(Dataset entries)
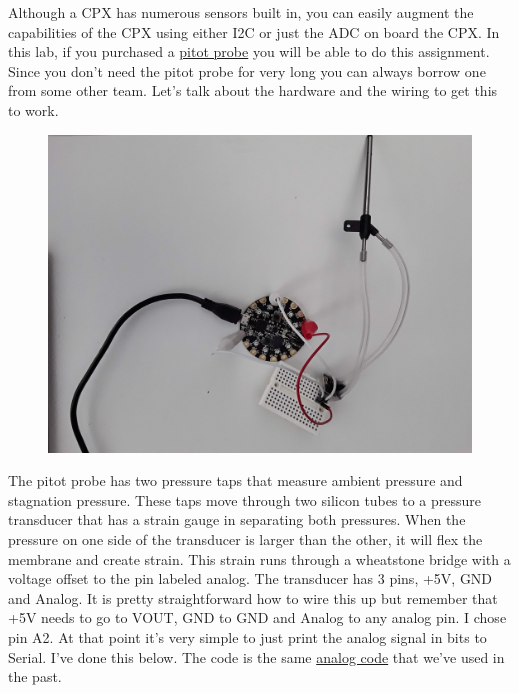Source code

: Although a CPX has numerous sensors built in, you can easily augment the capabilities of the CPX using either I2C or just the ADC on board the CPX. In this lab, if you purchased a \href{https://www.amazon.com/Hobbypower-Airspeed-MPXV7002DP-Differential-controller/dp/B00WSFWO36/ref=sr_1_3?dchild=1&keywords=Airspeed+sensor+kit&qid=1590532161&sr=8-3}{pitot probe} you will be able to do this assignment. Since you don’t need the pitot probe for very long you can always borrow one from some other team. Let’s talk about the hardware and the wiring to get this to work.
\begin{figure}[H]
  \begin{center}
    \includegraphics[width=\textwidth]{Figures/pitot_probe_circuit.jpeg}
  \end{center}
\end{figure}
The pitot probe has two pressure taps that measure ambient pressure and stagnation pressure. These taps move through two silicon tubes to a pressure transducer that has a strain gauge in separating both pressures. When the pressure on one side of the transducer is larger than the other, it will flex the membrane and create strain. This strain runs through a wheatstone bridge with a voltage offset to the pin labeled analog. The transducer has 3 pins, +5V, GND and Analog. It is pretty straightforward how to wire this up but remember that +5V needs to go to VOUT, GND to GND and Analog to any analog pin. I chose pin A2. At that point it’s very simple to just print the analog signal in bits to Serial. I’ve done this below. The code is the same \href{https://github.com/cmontalvo251/Microcontrollers/blob/master/Circuit_Playground/CircuitPython/Analog/analog_simple.py}{analog code} that we’ve used in the past.
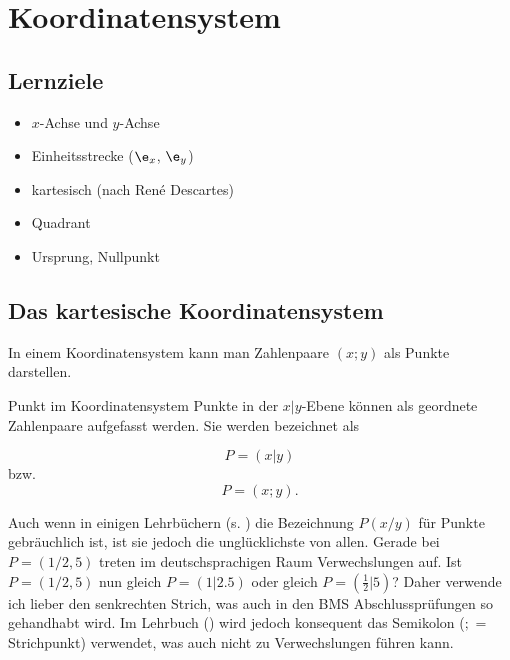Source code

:
\section{Koordinatensystem}
\subsection*{Lernziele}

\begin{itemize}
\item $x$-Achse und $y$-Achse
\item Einheitsstrecke ($\e_x$, $\e_y$)
\item kartesisch (nach René Descartes)
\item Quadrant 
\item Ursprung, Nullpunkt
\end{itemize}

\newpage

\subsection{Das kartesische Koordinatensystem}
In einem Koordinatensystem kann man Zahlenpaare $(x; y)$ als Punkte
darstellen.

\begin{definition}{Punkt im Koordinatensystem}{}
  Punkte in der $x|y$-Ebene können als geordnete Zahlenpaare aufgefasst
  werden. Sie werden bezeichnet als

  $$P=(x|y)$$
  bzw.
  $$P=(x;y).$$

\end{definition}


\begin{bemerkung}{}{}
  Auch wenn in einigen Lehrbüchern  (s. \cite{frommenwiler17alg}) die Bezeichnung $P(x/y)$ für Punkte gebräuchlich ist, ist
  sie jedoch die unglücklichste von allen. Gerade bei $P=(1/2,5)$
  treten im deutschsprachigen Raum Verwechslungen auf. Ist $P=(1/2,5)$
  nun gleich $P=(1 | 2.5)$ oder gleich $P=(\frac{1}{2} | 5)$?
  Daher verwende ich lieber den senkrechten Strich, was auch in den
  BMS Abschlussprüfungen so gehandhabt wird. Im Lehrbuch (\cite{marthaler21alg}) wird jedoch
  konsequent das Semikolon ($;$ = Strichpunkt) verwendet, was auch
  nicht zu Verwechslungen führen kann.
\end{bemerkung}
\newpage

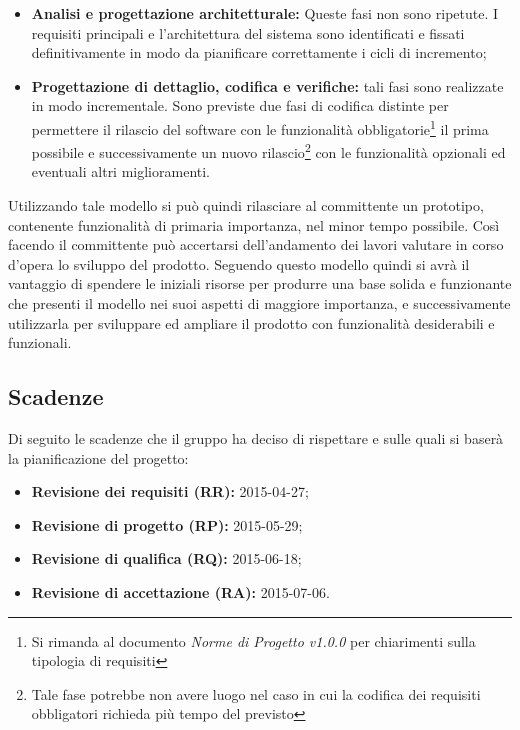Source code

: \begin{itemize}
	\item \textbf{Analisi e progettazione architetturale:} Queste fasi non sono ripetute. I requisiti principali e l'architettura del sistema sono identificati e fissati definitivamente in modo da pianificare correttamente i cicli di incremento; 
	\item \textbf{Progettazione di dettaglio, codifica e verifiche:} tali fasi sono realizzate in modo incrementale. Sono previste due fasi di codifica distinte per permettere il rilascio del software con le funzionalità obbligatorie\footnote{Si rimanda al documento \textit{Norme di Progetto v1.0.0} per chiarimenti sulla tipologia di requisiti} il prima possibile e successivamente un nuovo rilascio\footnote{Tale fase potrebbe non avere luogo nel caso in cui la codifica dei requisiti obbligatori richieda più tempo del previsto} con le funzionalità opzionali ed eventuali altri miglioramenti.
\end{itemize}
Utilizzando tale modello si può quindi rilasciare al committente un prototipo, contenente funzionalità di primaria importanza, nel minor tempo possibile. Così facendo il committente può accertarsi dell'andamento dei lavori valutare in corso d'opera lo sviluppo del prodotto. Seguendo questo modello quindi si avrà il vantaggio di spendere le iniziali risorse per produrre una base solida e funzionante che presenti il modello nei suoi aspetti di maggiore importanza, e successivamente utilizzarla per sviluppare ed ampliare il prodotto con funzionalità desiderabili e funzionali.
 
\subsection{Scadenze}
Di seguito le scadenze che il gruppo \GRUPPO{} ha deciso di rispettare e sulle quali si baserà la pianificazione del progetto:
\begin{itemize}
	\item \textbf{Revisione dei requisiti (RR):} 2015-04-27;
	\item \textbf{Revisione di progetto (RP):} 2015-05-29;
	\item \textbf{Revisione di qualifica (RQ):} 2015-06-18;
	\item \textbf{Revisione di accettazione (RA):} 2015-07-06.
\end{itemize}




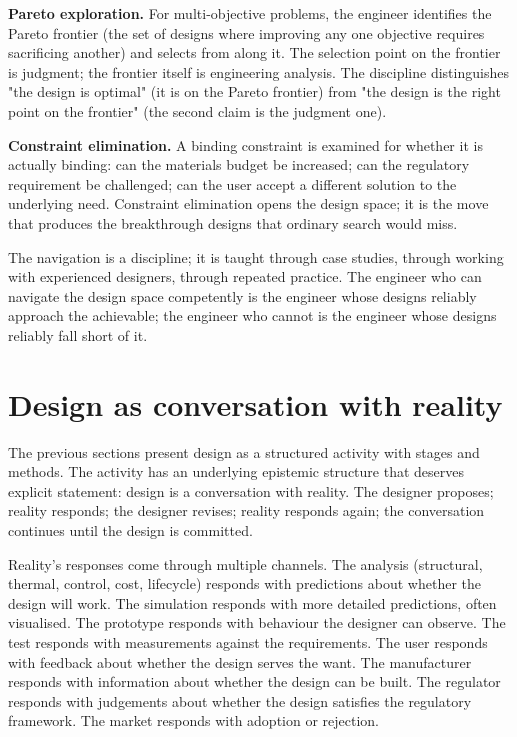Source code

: \textbf{Pareto exploration.} For multi-objective problems, the engineer identifies the Pareto frontier (the set of designs where improving any one objective requires sacrificing another) and selects from along it. The selection point on the frontier is judgment; the frontier itself is engineering analysis. The discipline distinguishes "the design is optimal" (it is on the Pareto frontier) from "the design is the right point on the frontier" (the second claim is the judgment one).

\textbf{Constraint elimination.} A binding constraint is examined for whether it is actually binding: can the materials budget be increased; can the regulatory requirement be challenged; can the user accept a different solution to the underlying need. Constraint elimination opens the design space; it is the move that produces the breakthrough designs that ordinary search would miss.

The navigation is a discipline; it is taught through case studies, through working with experienced designers, through repeated practice. The engineer who can navigate the design space competently is the engineer whose designs reliably approach the achievable; the engineer who cannot is the engineer whose designs reliably fall short of it.

\section{Design as conversation with reality}

The previous sections present design as a structured activity with stages and methods. The activity has an underlying epistemic structure that deserves explicit statement: design is a conversation with reality. The designer proposes; reality responds; the designer revises; reality responds again; the conversation continues until the design is committed.

Reality's responses come through multiple channels. The analysis (structural, thermal, control, cost, lifecycle) responds with predictions about whether the design will work. The simulation responds with more detailed predictions, often visualised. The prototype responds with behaviour the designer can observe. The test responds with measurements against the requirements. The user responds with feedback about whether the design serves the want. The manufacturer responds with information about whether the design can be built. The regulator responds with judgements about whether the design satisfies the regulatory framework. The market responds with adoption or rejection.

§ **Work item**
Give back the records above word for word, minus any image they hold.

§ **Final answer**
Source code

: Although a CPX has numerous sensors built in, you can easily augment the capabilities of the CPX using either I2C or just the ADC on board the CPX. In this lab, if you purchased a \href{https://www.amazon.com/Hobbypower-Airspeed-MPXV7002DP-Differential-controller/dp/B00WSFWO36/ref=sr_1_3?dchild=1&keywords=Airspeed+sensor+kit&qid=1590532161&sr=8-3}{pitot probe} you will be able to do this assignment. Since you don’t need the pitot probe for very long you can always borrow one from some other team. Let’s talk about the hardware and the wiring to get this to work.
\begin{figure}[H]
  \begin{center}
    \includegraphics[width=\textwidth]{Figures/pitot_probe_circuit.jpeg}
  \end{center}
\end{figure}
The pitot probe has two pressure taps that measure ambient pressure and stagnation pressure. These taps move through two silicon tubes to a pressure transducer that has a strain gauge in separating both pressures. When the pressure on one side of the transducer is larger than the other, it will flex the membrane and create strain. This strain runs through a wheatstone bridge with a voltage offset to the pin labeled analog. The transducer has 3 pins, +5V, GND and Analog. It is pretty straightforward how to wire this up but remember that +5V needs to go to VOUT, GND to GND and Analog to any analog pin. I chose pin A2. At that point it’s very simple to just print the analog signal in bits to Serial. I’ve done this below. The code is the same \href{https://github.com/cmontalvo251/Microcontrollers/blob/master/Circuit_Playground/CircuitPython/Analog/analog_simple.py}{analog code} that we’ve used in the past.
Source code

:
\section{Koordinatensystem}
\subsection*{Lernziele}

\begin{itemize}
\item $x$-Achse und $y$-Achse
\item Einheitsstrecke ($\e_x$, $\e_y$)
\item kartesisch (nach René Descartes)
\item Quadrant 
\item Ursprung, Nullpunkt
\end{itemize}

\newpage

\subsection{Das kartesische Koordinatensystem}
In einem Koordinatensystem kann man Zahlenpaare $(x; y)$ als Punkte
darstellen.

\begin{definition}{Punkt im Koordinatensystem}{}
  Punkte in der $x|y$-Ebene können als geordnete Zahlenpaare aufgefasst
  werden. Sie werden bezeichnet als

  $$P=(x|y)$$
  bzw.
  $$P=(x;y).$$

\end{definition}


\begin{bemerkung}{}{}
  Auch wenn in einigen Lehrbüchern  (s. \cite{frommenwiler17alg}) die Bezeichnung $P(x/y)$ für Punkte gebräuchlich ist, ist
  sie jedoch die unglücklichste von allen. Gerade bei $P=(1/2,5)$
  treten im deutschsprachigen Raum Verwechslungen auf. Ist $P=(1/2,5)$
  nun gleich $P=(1 | 2.5)$ oder gleich $P=(\frac{1}{2} | 5)$?
  Daher verwende ich lieber den senkrechten Strich, was auch in den
  BMS Abschlussprüfungen so gehandhabt wird. Im Lehrbuch (\cite{marthaler21alg}) wird jedoch
  konsequent das Semikolon ($;$ = Strichpunkt) verwendet, was auch
  nicht zu Verwechslungen führen kann.
\end{bemerkung}
\newpage

Source code

: \begin{itemize}
	\item \textbf{Analisi e progettazione architetturale:} Queste fasi non sono ripetute. I requisiti principali e l'architettura del sistema sono identificati e fissati definitivamente in modo da pianificare correttamente i cicli di incremento; 
	\item \textbf{Progettazione di dettaglio, codifica e verifiche:} tali fasi sono realizzate in modo incrementale. Sono previste due fasi di codifica distinte per permettere il rilascio del software con le funzionalità obbligatorie\footnote{Si rimanda al documento \textit{Norme di Progetto v1.0.0} per chiarimenti sulla tipologia di requisiti} il prima possibile e successivamente un nuovo rilascio\footnote{Tale fase potrebbe non avere luogo nel caso in cui la codifica dei requisiti obbligatori richieda più tempo del previsto} con le funzionalità opzionali ed eventuali altri miglioramenti.
\end{itemize}
Utilizzando tale modello si può quindi rilasciare al committente un prototipo, contenente funzionalità di primaria importanza, nel minor tempo possibile. Così facendo il committente può accertarsi dell'andamento dei lavori valutare in corso d'opera lo sviluppo del prodotto. Seguendo questo modello quindi si avrà il vantaggio di spendere le iniziali risorse per produrre una base solida e funzionante che presenti il modello nei suoi aspetti di maggiore importanza, e successivamente utilizzarla per sviluppare ed ampliare il prodotto con funzionalità desiderabili e funzionali.
 
\subsection{Scadenze}
Di seguito le scadenze che il gruppo \GRUPPO{} ha deciso di rispettare e sulle quali si baserà la pianificazione del progetto:
\begin{itemize}
	\item \textbf{Revisione dei requisiti (RR):} 2015-04-27;
	\item \textbf{Revisione di progetto (RP):} 2015-05-29;
	\item \textbf{Revisione di qualifica (RQ):} 2015-06-18;
	\item \textbf{Revisione di accettazione (RA):} 2015-07-06.
\end{itemize}




Source code

: \textbf{Pareto exploration.} For multi-objective problems, the engineer identifies the Pareto frontier (the set of designs where improving any one objective requires sacrificing another) and selects from along it. The selection point on the frontier is judgment; the frontier itself is engineering analysis. The discipline distinguishes "the design is optimal" (it is on the Pareto frontier) from "the design is the right point on the frontier" (the second claim is the judgment one).

\textbf{Constraint elimination.} A binding constraint is examined for whether it is actually binding: can the materials budget be increased; can the regulatory requirement be challenged; can the user accept a different solution to the underlying need. Constraint elimination opens the design space; it is the move that produces the breakthrough designs that ordinary search would miss.

The navigation is a discipline; it is taught through case studies, through working with experienced designers, through repeated practice. The engineer who can navigate the design space competently is the engineer whose designs reliably approach the achievable; the engineer who cannot is the engineer whose designs reliably fall short of it.

\section{Design as conversation with reality}

The previous sections present design as a structured activity with stages and methods. The activity has an underlying epistemic structure that deserves explicit statement: design is a conversation with reality. The designer proposes; reality responds; the designer revises; reality responds again; the conversation continues until the design is committed.

Reality's responses come through multiple channels. The analysis (structural, thermal, control, cost, lifecycle) responds with predictions about whether the design will work. The simulation responds with more detailed predictions, often visualised. The prototype responds with behaviour the designer can observe. The test responds with measurements against the requirements. The user responds with feedback about whether the design serves the want. The manufacturer responds with information about whether the design can be built. The regulator responds with judgements about whether the design satisfies the regulatory framework. The market responds with adoption or rejection.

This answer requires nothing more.